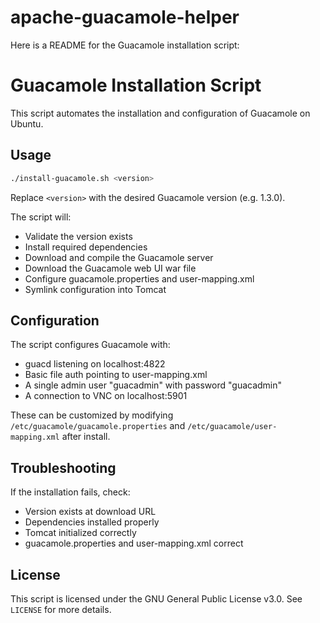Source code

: # apache-guacamole-helper

Here is a README for the Guacamole installation script:

# Guacamole Installation Script

This script automates the installation and configuration of Guacamole on Ubuntu.

## Usage

```bash
./install-guacamole.sh <version>
```

Replace `<version>` with the desired Guacamole version (e.g. 1.3.0).

The script will:

- Validate the version exists
- Install required dependencies
- Download and compile the Guacamole server
- Download the Guacamole web UI war file
- Configure guacamole.properties and user-mapping.xml
- Symlink configuration into Tomcat

## Configuration

The script configures Guacamole with:

- guacd listening on localhost:4822
- Basic file auth pointing to user-mapping.xml
- A single admin user "guacadmin" with password "guacadmin"
- A connection to VNC on localhost:5901

These can be customized by modifying `/etc/guacamole/guacamole.properties` and `/etc/guacamole/user-mapping.xml` after install.

## Troubleshooting

If the installation fails, check:

- Version exists at download URL
- Dependencies installed properly
- Tomcat initialized correctly
- guacamole.properties and user-mapping.xml correct

## License

This script is licensed under the GNU General Public License v3.0. See `LICENSE` for more details.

--

**Assignment**
In the material above, which lines contain "file"? Copy each of them.

**Solution to the exercise**
- Download the Guacamole web UI war file
- Basic file auth pointing to user-mapping.xml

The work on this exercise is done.